Date: Fri, 11 Mar 2022 Prob (F-statistic): 0.00
Time: 10:13:02 Log-Likelihood: -5120.2
No. Observations: 5237 AIC: 1.051e+04
Df Residuals: 5101 BIC: 1.140e+04
Df Model: 135
Covariance Type: nonrobust
==============================================================================
coef std err t P>|t| [0.025 0.975]
------------------------------------------------------------------------------
Intercept 2.8980 0.130 22.355 0.000 2.644 3.152
IWW 0.6373 0.011 55.687 0.000 0.615 0.660
GDPC 0.7915 0.016 50.249 0.000 0.761 0.822
CDD 0.0333 0.007 4.750 0.000 0.020 0.047
HDD 0.1124 0.008 14.793 0.000 0.097 0.127
TIME 0.3588 0.013 28.110 0.000 0.334 0.384
AGO -4.1382 0.147 -28.187 0.000 -4.426 -3.850
ALB -7.4068 0.166 -44.670 0.000 -7.732 -7.082
I am obtaining fitted value by df_results.fittedvalues
or df_results.predict(exog)
.
To ensure that I am doing correct calculation, I want to compare manually calculated y, with y_fittedvalue, for example for ALB: y = 0.637*IWW + 0.7915*GDPC + 0.0333*CDD + 0.1124*HDD + 0.3588*TIME + (2.8980-7.4068)

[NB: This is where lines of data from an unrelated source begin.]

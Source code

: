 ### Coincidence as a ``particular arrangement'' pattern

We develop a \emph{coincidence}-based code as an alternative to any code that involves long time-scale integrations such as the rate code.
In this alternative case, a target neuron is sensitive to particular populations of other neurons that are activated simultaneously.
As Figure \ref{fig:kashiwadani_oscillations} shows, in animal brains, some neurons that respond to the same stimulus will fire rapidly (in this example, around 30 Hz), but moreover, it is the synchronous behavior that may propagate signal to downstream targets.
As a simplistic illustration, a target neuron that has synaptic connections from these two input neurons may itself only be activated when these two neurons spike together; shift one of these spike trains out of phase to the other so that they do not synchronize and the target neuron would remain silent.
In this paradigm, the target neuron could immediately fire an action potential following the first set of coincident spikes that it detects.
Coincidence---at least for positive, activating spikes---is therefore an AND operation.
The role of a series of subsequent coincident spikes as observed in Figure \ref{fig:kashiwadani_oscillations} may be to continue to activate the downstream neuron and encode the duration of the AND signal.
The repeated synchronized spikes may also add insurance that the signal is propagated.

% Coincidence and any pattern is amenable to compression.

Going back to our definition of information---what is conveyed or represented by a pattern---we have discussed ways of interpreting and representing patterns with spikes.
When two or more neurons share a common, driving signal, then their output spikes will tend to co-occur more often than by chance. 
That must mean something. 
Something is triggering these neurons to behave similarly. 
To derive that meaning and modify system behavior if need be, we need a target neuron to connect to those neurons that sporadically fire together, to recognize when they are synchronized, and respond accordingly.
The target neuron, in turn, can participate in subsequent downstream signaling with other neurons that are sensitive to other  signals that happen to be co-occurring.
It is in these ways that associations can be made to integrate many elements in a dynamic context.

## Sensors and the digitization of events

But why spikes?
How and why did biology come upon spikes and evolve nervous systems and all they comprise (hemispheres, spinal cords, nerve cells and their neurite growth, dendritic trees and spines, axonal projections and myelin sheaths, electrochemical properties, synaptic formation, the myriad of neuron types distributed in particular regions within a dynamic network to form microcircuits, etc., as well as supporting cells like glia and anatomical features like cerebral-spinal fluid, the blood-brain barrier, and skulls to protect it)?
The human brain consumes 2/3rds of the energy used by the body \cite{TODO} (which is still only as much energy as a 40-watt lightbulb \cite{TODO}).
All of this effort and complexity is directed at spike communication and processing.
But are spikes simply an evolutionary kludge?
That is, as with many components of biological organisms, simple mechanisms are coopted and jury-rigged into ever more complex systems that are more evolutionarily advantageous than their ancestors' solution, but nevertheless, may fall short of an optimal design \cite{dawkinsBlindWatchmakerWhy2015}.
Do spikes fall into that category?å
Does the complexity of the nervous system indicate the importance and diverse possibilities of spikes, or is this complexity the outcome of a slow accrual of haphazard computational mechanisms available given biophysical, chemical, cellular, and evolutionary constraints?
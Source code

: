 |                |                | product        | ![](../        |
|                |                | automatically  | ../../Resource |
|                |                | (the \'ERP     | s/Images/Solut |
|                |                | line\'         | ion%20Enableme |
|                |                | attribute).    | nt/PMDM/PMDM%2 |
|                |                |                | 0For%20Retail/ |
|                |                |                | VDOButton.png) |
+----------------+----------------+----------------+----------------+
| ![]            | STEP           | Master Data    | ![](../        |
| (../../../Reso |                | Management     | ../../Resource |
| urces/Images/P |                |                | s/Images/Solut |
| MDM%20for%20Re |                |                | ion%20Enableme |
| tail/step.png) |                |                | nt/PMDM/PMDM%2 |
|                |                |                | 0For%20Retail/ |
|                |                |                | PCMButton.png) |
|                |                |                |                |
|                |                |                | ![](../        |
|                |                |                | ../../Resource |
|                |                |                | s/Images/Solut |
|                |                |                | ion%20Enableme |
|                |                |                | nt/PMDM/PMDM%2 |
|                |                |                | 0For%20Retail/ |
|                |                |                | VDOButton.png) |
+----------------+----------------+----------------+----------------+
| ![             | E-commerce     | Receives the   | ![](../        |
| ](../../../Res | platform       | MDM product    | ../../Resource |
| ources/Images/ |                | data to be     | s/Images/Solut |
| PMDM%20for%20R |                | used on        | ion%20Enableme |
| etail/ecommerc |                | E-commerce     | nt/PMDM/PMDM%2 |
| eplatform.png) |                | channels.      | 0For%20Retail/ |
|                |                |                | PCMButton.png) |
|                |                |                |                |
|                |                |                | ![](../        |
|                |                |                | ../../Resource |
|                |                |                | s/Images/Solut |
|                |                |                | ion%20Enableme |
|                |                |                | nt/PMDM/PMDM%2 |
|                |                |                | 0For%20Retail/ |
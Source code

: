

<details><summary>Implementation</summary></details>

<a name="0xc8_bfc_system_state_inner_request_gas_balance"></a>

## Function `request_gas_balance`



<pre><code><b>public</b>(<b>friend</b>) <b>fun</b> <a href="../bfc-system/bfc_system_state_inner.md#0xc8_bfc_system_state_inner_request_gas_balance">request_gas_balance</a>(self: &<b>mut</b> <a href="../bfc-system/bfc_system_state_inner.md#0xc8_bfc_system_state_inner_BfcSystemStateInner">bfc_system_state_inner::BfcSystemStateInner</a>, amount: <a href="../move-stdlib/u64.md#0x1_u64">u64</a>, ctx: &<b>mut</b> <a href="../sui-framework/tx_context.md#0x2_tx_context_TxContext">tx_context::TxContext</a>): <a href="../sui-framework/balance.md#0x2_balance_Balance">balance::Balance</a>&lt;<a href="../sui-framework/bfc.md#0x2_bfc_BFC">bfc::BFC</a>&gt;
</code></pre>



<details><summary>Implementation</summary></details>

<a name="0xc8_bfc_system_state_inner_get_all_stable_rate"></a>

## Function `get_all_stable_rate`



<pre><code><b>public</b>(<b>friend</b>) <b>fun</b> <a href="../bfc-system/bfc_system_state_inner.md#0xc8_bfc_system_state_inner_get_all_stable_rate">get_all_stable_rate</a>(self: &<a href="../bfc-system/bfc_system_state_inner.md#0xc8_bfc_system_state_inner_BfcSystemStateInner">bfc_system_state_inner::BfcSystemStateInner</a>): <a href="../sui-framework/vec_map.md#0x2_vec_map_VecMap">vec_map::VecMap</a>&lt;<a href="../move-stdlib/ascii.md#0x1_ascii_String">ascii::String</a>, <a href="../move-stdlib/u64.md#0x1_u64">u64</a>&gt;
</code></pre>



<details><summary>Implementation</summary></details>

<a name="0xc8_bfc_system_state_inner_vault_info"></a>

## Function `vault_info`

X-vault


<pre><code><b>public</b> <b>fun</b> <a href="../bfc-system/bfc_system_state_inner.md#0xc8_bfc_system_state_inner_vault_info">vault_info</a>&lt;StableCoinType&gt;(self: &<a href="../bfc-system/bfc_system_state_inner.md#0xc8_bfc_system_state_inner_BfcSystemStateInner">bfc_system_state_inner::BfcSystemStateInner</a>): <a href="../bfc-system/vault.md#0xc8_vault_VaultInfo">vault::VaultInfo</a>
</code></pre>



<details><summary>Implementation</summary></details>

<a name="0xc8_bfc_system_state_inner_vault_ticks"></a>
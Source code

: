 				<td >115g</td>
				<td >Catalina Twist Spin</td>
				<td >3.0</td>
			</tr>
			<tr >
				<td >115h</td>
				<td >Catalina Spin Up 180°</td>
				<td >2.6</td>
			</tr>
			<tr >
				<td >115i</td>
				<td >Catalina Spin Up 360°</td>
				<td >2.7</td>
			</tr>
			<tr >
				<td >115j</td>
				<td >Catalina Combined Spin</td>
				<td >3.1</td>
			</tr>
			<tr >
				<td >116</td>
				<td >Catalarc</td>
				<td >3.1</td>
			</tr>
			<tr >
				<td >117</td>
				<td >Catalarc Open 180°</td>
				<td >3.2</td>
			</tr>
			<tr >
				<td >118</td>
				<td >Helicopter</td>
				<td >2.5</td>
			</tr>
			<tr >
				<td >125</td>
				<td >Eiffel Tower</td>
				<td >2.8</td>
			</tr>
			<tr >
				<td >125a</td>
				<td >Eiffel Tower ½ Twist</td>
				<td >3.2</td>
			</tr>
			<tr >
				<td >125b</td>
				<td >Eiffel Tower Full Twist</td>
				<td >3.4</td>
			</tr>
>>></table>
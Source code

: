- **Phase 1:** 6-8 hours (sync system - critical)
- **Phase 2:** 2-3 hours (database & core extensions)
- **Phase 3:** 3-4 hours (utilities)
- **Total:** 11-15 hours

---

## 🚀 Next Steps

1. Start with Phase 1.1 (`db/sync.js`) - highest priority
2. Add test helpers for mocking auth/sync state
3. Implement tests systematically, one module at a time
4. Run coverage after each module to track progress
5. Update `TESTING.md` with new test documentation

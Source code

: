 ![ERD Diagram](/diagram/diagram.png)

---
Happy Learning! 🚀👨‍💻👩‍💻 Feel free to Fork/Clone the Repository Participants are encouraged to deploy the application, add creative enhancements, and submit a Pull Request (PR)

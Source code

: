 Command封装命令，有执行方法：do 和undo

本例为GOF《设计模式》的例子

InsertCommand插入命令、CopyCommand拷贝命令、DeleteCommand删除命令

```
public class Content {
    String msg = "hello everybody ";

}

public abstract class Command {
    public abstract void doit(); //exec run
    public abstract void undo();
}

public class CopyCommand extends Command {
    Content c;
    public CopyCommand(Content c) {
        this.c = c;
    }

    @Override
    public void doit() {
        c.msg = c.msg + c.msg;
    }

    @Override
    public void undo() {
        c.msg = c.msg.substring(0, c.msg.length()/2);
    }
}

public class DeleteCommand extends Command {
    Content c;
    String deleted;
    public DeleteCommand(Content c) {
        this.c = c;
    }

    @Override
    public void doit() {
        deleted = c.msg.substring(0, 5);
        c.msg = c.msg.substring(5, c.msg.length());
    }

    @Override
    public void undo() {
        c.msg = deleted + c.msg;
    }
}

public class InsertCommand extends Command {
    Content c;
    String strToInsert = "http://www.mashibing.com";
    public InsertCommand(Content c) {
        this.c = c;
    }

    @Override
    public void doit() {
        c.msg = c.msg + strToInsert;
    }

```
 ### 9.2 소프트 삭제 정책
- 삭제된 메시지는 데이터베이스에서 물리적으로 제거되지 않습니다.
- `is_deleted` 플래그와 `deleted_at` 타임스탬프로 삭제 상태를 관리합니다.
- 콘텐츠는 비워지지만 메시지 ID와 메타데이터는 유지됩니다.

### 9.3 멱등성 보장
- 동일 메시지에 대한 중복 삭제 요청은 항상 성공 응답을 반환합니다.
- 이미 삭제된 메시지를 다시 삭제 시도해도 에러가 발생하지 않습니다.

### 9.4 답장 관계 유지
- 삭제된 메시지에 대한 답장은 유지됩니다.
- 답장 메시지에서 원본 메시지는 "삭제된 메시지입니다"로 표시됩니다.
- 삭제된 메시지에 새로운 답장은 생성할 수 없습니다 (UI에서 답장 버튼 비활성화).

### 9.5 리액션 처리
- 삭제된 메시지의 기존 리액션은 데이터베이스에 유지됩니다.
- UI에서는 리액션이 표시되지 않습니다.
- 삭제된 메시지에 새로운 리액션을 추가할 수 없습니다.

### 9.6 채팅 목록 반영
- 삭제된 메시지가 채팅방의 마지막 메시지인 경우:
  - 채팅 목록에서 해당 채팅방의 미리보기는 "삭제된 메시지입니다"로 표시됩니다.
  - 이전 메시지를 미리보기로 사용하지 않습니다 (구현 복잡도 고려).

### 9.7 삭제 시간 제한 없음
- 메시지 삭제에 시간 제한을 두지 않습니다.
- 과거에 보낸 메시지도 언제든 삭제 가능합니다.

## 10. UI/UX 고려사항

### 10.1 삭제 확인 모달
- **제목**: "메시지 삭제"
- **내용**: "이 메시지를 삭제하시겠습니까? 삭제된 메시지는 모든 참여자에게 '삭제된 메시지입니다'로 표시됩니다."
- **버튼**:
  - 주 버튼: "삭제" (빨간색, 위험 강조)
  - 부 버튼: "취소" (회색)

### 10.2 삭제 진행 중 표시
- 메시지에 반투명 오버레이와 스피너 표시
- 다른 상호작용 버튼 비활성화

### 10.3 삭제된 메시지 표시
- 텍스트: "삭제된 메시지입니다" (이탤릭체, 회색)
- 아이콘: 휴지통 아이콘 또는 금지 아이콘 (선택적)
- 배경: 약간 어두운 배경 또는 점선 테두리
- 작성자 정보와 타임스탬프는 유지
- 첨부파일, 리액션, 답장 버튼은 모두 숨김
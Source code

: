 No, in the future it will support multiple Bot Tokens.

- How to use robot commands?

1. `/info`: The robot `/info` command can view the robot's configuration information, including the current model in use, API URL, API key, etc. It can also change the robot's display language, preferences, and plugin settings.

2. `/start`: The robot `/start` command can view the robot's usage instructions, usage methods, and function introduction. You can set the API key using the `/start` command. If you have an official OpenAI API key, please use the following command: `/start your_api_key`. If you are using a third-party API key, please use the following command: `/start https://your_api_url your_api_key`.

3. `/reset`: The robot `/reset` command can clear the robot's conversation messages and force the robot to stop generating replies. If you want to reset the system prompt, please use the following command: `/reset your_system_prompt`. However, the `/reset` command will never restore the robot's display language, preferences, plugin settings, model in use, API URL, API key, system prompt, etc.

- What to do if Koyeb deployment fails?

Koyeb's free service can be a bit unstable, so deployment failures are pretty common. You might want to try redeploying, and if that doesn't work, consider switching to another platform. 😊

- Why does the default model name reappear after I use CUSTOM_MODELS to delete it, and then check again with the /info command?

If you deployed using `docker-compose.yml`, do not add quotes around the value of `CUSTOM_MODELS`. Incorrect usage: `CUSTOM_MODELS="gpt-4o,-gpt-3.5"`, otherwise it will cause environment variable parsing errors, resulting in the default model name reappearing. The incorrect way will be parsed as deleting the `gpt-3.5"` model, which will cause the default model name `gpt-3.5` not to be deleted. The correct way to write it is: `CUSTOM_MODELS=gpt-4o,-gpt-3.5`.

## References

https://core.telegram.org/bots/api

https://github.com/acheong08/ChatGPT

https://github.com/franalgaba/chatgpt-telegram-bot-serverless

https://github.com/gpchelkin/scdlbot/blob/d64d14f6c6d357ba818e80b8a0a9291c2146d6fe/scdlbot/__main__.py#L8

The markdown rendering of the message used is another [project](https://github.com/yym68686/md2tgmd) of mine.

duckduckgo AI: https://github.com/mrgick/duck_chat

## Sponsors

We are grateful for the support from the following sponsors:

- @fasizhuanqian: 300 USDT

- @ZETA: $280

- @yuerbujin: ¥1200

, but it shows slight different (2~3%) (y=5.68 and y_fittedvalue=5.79). I guess it comes from noise (error), but I couldn't find any source and evidence for that. I have appreciated it if anyone can help to explain what does it cause this difference. And if it comes from noise, how can I get noise value?
For your manual calculation, you are using rounded coefficients. To do this precisely, you should be doing:
df_results.params * exog